Over on Steamwheedle Cartle, my wife’s Priest and my Warlock knocked out a few quests, killing bad undead for our side’s undead, and we weren’t alone. We were doing quests that we might have done 4-5 years ago, back in “Vanilla” WoW, and others were too. Not everyone it seems needs to roll a Deathknight to get their “noob fix” in. Or, by now folks have had their chance at leveling multiple Blood Elves and/or Draenei to level 80. It’s kind of like “Old School” now. The equivalent of a beer on the back porch. Just hanging out and leveling up.
I’m curious, but how many truly new players are joining our ranks? Folks who see the Mt. Dew commercials and think to themselves: “Hey, that’s cool. Convenience Store Wars!

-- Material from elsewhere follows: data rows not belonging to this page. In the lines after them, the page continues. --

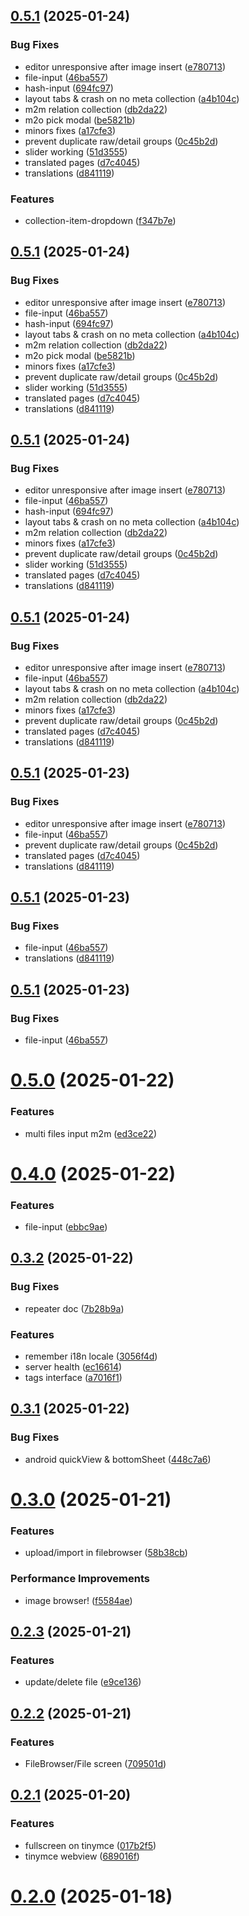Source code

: ## [0.5.1](https://github.com/martijnmichel/directus-expo/compare/v0.5.0...v0.5.1) (2025-01-24)


### Bug Fixes

* editor unresponsive after image insert ([e780713](https://github.com/martijnmichel/directus-expo/commit/e78071307db440e3b8a7f1fdbe274bda0e9e5ba4))
* file-input ([46ba557](https://github.com/martijnmichel/directus-expo/commit/46ba5578d8e094c4ad1f6da7ed791d6282fb469b))
* hash-input ([694fc97](https://github.com/martijnmichel/directus-expo/commit/694fc9703ea875fe0a16e565280b9c0d11a5331d))
* layout tabs & crash on no meta collection ([a4b104c](https://github.com/martijnmichel/directus-expo/commit/a4b104ce291165b68b05d3c65f36e71fc5dea54f))
* m2m relation collection ([db2da22](https://github.com/martijnmichel/directus-expo/commit/db2da2221168c64b059dec8b997d768f1ff99aa8))
* m2o pick modal ([be5821b](https://github.com/martijnmichel/directus-expo/commit/be5821b8f68339034903295bdb570baf5f6f761f))
* minors fixes ([a17cfe3](https://github.com/martijnmichel/directus-expo/commit/a17cfe39ffd8c45d4ead4f388f63009219110892))
* prevent duplicate raw/detail groups ([0c45b2d](https://github.com/martijnmichel/directus-expo/commit/0c45b2df19db717553096303e73a8a5e7c12f296))
* slider working ([51d3555](https://github.com/martijnmichel/directus-expo/commit/51d355587a95fc1c46b2f2e90f5f55f8c0f027bb))
* translated pages ([d7c4045](https://github.com/martijnmichel/directus-expo/commit/d7c40450b7a8f348bfbb290b6c6eb33c25b1a413))
* translations ([d841119](https://github.com/martijnmichel/directus-expo/commit/d841119165aaf7cb9c25d41156595022bc0b8bcb))


### Features

* collection-item-dropdown ([f347b7e](https://github.com/martijnmichel/directus-expo/commit/f347b7e1a4f1696563ab462d7b9e6734b4e26a51))

## [0.5.1](https://github.com/martijnmichel/directus-expo/compare/v0.5.0...v0.5.1) (2025-01-24)


### Bug Fixes

* editor unresponsive after image insert ([e780713](https://github.com/martijnmichel/directus-expo/commit/e78071307db440e3b8a7f1fdbe274bda0e9e5ba4))
* file-input ([46ba557](https://github.com/martijnmichel/directus-expo/commit/46ba5578d8e094c4ad1f6da7ed791d6282fb469b))
* hash-input ([694fc97](https://github.com/martijnmichel/directus-expo/commit/694fc9703ea875fe0a16e565280b9c0d11a5331d))
* layout tabs & crash on no meta collection ([a4b104c](https://github.com/martijnmichel/directus-expo/commit/a4b104ce291165b68b05d3c65f36e71fc5dea54f))
* m2m relation collection ([db2da22](https://github.com/martijnmichel/directus-expo/commit/db2da2221168c64b059dec8b997d768f1ff99aa8))
* m2o pick modal ([be5821b](https://github.com/martijnmichel/directus-expo/commit/be5821b8f68339034903295bdb570baf5f6f761f))
* minors fixes ([a17cfe3](https://github.com/martijnmichel/directus-expo/commit/a17cfe39ffd8c45d4ead4f388f63009219110892))
* prevent duplicate raw/detail groups ([0c45b2d](https://github.com/martijnmichel/directus-expo/commit/0c45b2df19db717553096303e73a8a5e7c12f296))
* slider working ([51d3555](https://github.com/martijnmichel/directus-expo/commit/51d355587a95fc1c46b2f2e90f5f55f8c0f027bb))
* translated pages ([d7c4045](https://github.com/martijnmichel/directus-expo/commit/d7c40450b7a8f348bfbb290b6c6eb33c25b1a413))
* translations ([d841119](https://github.com/martijnmichel/directus-expo/commit/d841119165aaf7cb9c25d41156595022bc0b8bcb))

## [0.5.1](https://github.com/martijnmichel/directus-expo/compare/v0.5.0...v0.5.1) (2025-01-24)


### Bug Fixes

* editor unresponsive after image insert ([e780713](https://github.com/martijnmichel/directus-expo/commit/e78071307db440e3b8a7f1fdbe274bda0e9e5ba4))
* file-input ([46ba557](https://github.com/martijnmichel/directus-expo/commit/46ba5578d8e094c4ad1f6da7ed791d6282fb469b))
* hash-input ([694fc97](https://github.com/martijnmichel/directus-expo/commit/694fc9703ea875fe0a16e565280b9c0d11a5331d))
* layout tabs & crash on no meta collection ([a4b104c](https://github.com/martijnmichel/directus-expo/commit/a4b104ce291165b68b05d3c65f36e71fc5dea54f))
* m2m relation collection ([db2da22](https://github.com/martijnmichel/directus-expo/commit/db2da2221168c64b059dec8b997d768f1ff99aa8))
* minors fixes ([a17cfe3](https://github.com/martijnmichel/directus-expo/commit/a17cfe39ffd8c45d4ead4f388f63009219110892))
* prevent duplicate raw/detail groups ([0c45b2d](https://github.com/martijnmichel/directus-expo/commit/0c45b2df19db717553096303e73a8a5e7c12f296))
* slider working ([51d3555](https://github.com/martijnmichel/directus-expo/commit/51d355587a95fc1c46b2f2e90f5f55f8c0f027bb))
* translated pages ([d7c4045](https://github.com/martijnmichel/directus-expo/commit/d7c40450b7a8f348bfbb290b6c6eb33c25b1a413))
* translations ([d841119](https://github.com/martijnmichel/directus-expo/commit/d841119165aaf7cb9c25d41156595022bc0b8bcb))

## [0.5.1](https://github.com/martijnmichel/directus-expo/compare/v0.5.0...v0.5.1) (2025-01-24)


### Bug Fixes

* editor unresponsive after image insert ([e780713](https://github.com/martijnmichel/directus-expo/commit/e78071307db440e3b8a7f1fdbe274bda0e9e5ba4))
* file-input ([46ba557](https://github.com/martijnmichel/directus-expo/commit/46ba5578d8e094c4ad1f6da7ed791d6282fb469b))
* layout tabs & crash on no meta collection ([a4b104c](https://github.com/martijnmichel/directus-expo/commit/a4b104ce291165b68b05d3c65f36e71fc5dea54f))
* m2m relation collection ([db2da22](https://github.com/martijnmichel/directus-expo/commit/db2da2221168c64b059dec8b997d768f1ff99aa8))
* minors fixes ([a17cfe3](https://github.com/martijnmichel/directus-expo/commit/a17cfe39ffd8c45d4ead4f388f63009219110892))
* prevent duplicate raw/detail groups ([0c45b2d](https://github.com/martijnmichel/directus-expo/commit/0c45b2df19db717553096303e73a8a5e7c12f296))
* translated pages ([d7c4045](https://github.com/martijnmichel/directus-expo/commit/d7c40450b7a8f348bfbb290b6c6eb33c25b1a413))
* translations ([d841119](https://github.com/martijnmichel/directus-expo/commit/d841119165aaf7cb9c25d41156595022bc0b8bcb))

## [0.5.1](https://github.com/martijnmichel/directus-expo/compare/v0.5.0...v0.5.1) (2025-01-23)


### Bug Fixes

* editor unresponsive after image insert ([e780713](https://github.com/martijnmichel/directus-expo/commit/e78071307db440e3b8a7f1fdbe274bda0e9e5ba4))
* file-input ([46ba557](https://github.com/martijnmichel/directus-expo/commit/46ba5578d8e094c4ad1f6da7ed791d6282fb469b))
* prevent duplicate raw/detail groups ([0c45b2d](https://github.com/martijnmichel/directus-expo/commit/0c45b2df19db717553096303e73a8a5e7c12f296))
* translated pages ([d7c4045](https://github.com/martijnmichel/directus-expo/commit/d7c40450b7a8f348bfbb290b6c6eb33c25b1a413))
* translations ([d841119](https://github.com/martijnmichel/directus-expo/commit/d841119165aaf7cb9c25d41156595022bc0b8bcb))

## [0.5.1](https://github.com/martijnmichel/directus-expo/compare/v0.5.0...v0.5.1) (2025-01-23)


### Bug Fixes

* file-input ([46ba557](https://github.com/martijnmichel/directus-expo/commit/46ba5578d8e094c4ad1f6da7ed791d6282fb469b))
* translations ([d841119](https://github.com/martijnmichel/directus-expo/commit/d841119165aaf7cb9c25d41156595022bc0b8bcb))

## [0.5.1](https://github.com/martijnmichel/directus-expo/compare/v0.5.0...v0.5.1) (2025-01-23)


### Bug Fixes

* file-input ([46ba557](https://github.com/martijnmichel/directus-expo/commit/46ba5578d8e094c4ad1f6da7ed791d6282fb469b))

# [0.5.0](https://github.com/martijnmichel/directus-expo/compare/v0.4.0...v0.5.0) (2025-01-22)


### Features

* multi files input m2m ([ed3ce22](https://github.com/martijnmichel/directus-expo/commit/ed3ce2289e046c7a3a3f905f29fa5bea8297eba8))

# [0.4.0](https://github.com/martijnmichel/directus-expo/compare/v0.3.2...v0.4.0) (2025-01-22)


### Features

* file-input ([ebbc9ae](https://github.com/martijnmichel/directus-expo/commit/ebbc9ae8066791d35349ccc81be16dad1bc66d4f))

## [0.3.2](https://github.com/martijnmichel/directus-expo/compare/v0.3.1...v0.3.2) (2025-01-22)


### Bug Fixes

* repeater doc ([7b28b9a](https://github.com/martijnmichel/directus-expo/commit/7b28b9a25194096c763feac28c638c4c5f93e66a))


### Features

* remember i18n locale ([3056f4d](https://github.com/martijnmichel/directus-expo/commit/3056f4dee792fe0b9676a49429a1d937e43a4aac))
* server health ([ec16614](https://github.com/martijnmichel/directus-expo/commit/ec166146d8bc36e675db2ca0af4284f40e3b4d2b))
* tags interface ([a7016f1](https://github.com/martijnmichel/directus-expo/commit/a7016f136bf8818565c487c48b01158bee554b32))

## [0.3.1](https://github.com/martijnmichel/directus-expo/compare/v0.3.0...v0.3.1) (2025-01-22)


### Bug Fixes

* android quickView & bottomSheet ([448c7a6](https://github.com/martijnmichel/directus-expo/commit/448c7a6c92eae18439b17cfe9d7a1724d619fda3))

# [0.3.0](https://github.com/martijnmichel/directus-expo/compare/v0.2.3...v0.3.0) (2025-01-21)


### Features

* upload/import in filebrowser ([58b38cb](https://github.com/martijnmichel/directus-expo/commit/58b38cb763c85768fb31439fa374703e472c928b))


### Performance Improvements

* image browser! ([f5584ae](https://github.com/martijnmichel/directus-expo/commit/f5584ae7d74683a59b9e9189559c76bffb764dad))

## [0.2.3](https://github.com/martijnmichel/directus-expo/compare/v0.2.2...v0.2.3) (2025-01-21)


### Features

* update/delete file ([e9ce136](https://github.com/martijnmichel/directus-expo/commit/e9ce136de3d759089256119fc198720fd4f2e6a6))

## [0.2.2](https://github.com/martijnmichel/directus-expo/compare/v0.2.1...v0.2.2) (2025-01-21)


### Features

* FileBrowser/File screen ([709501d](https://github.com/martijnmichel/directus-expo/commit/709501d930ed50712c6acfa10000020d886241b4))

## [0.2.1](https://github.com/martijnmichel/directus-expo/compare/v0.2.0...v0.2.1) (2025-01-20)


### Features

* fullscreen on tinymce ([017b2f5](https://github.com/martijnmichel/directus-expo/commit/017b2f5789ac41caedbb51a89c642a919fbea7f6))
* tinymce webview ([689016f](https://github.com/martijnmichel/directus-expo/commit/689016f3922e7b41708335f0f75b3f7f8551520a))

# [0.2.0](https://github.com/martijnmichel/directus-expo/compare/v0.1.1...v0.2.0) (2025-01-18)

With swords!” And go pick up a copy at Best Buy or something. When these young ones advertise paying 1g to be boosted through an instance, you know that’s not the deal, that those aren’t real beginners.
Back on Kirin Tor our Draeneis were working their way up and down Stranglethorn Vale. (And the Vale was busy too. Are folks now setting their sights on level 40 for the new epic rides?) The old “repair my crockery” quest was made a thousand times easier by 1) My level 72 Pally, out farming for mithril, picked up the necessary bloodstone ore in the Arathi Highlands, 2) We both have mounts, and we could ride the distance that previously one had to hoof, and 3) There’s a flight point in the Rebel Camp. You just fly down to Booty Bay, get the ore out of the mailbox, go see the goblin, surprise him that you’ve planned ahead, get the repaired pot and fly back up to the camp. Job done. So we both dinged level 40 there in the Vale.
Later, trying to prepare some for an Uldaman run, I happened to be in the Badlands. I got a quest to return with a Black Drake Heart for a weapon enchant item. I figured since the wife didn’t need such an enchant, she very rarely needs to melee, and would much less want an aoe proc, I’d just do that on my own. Oh, it was a lot of whelps. But my level 40 Warrior, in that fantabulous new version of the old “Steel Helm” (+24 Strength. Blue now, not white. Say what???) cooked through them with nearly no downtime, a few bandaids and a couple pots when I managed to aggro more than a couple at once, and still wielding the level 30 Warrior quest whirlwind weapon. Arms is handy. By the time the drake heart dropped, I’d made a ton of progress towards level 41. And when I went to collect the power stones, I found what was once a rare drop is now actually a double drop off each and every dwarf. They each carried one of each of the two power stones you need. So I got all the stones and turned them in. Argh. 99%. So I went back, kicked a few more dwarf butts and dinged 41. That said, it took absolutely no time to knock out a couple quests, and grind on a few mobs, to get an entire level.
I’m also wondering, have they nerfed the very first quests? If I create a new Night Elf Hunter, and start at Aldrassil, I have absolutely nothing to worry about. I can’t die. I barely sustain scratches. But I believe that wasn’t the case more than 4 years ago when I did if for the the first time. That spider cave was absolutely frightening. Those level 4 spiders were tough. I ran a few times. Did I get better at playing this game, or have they nerfed the beginning content to make it easy for the playskool set?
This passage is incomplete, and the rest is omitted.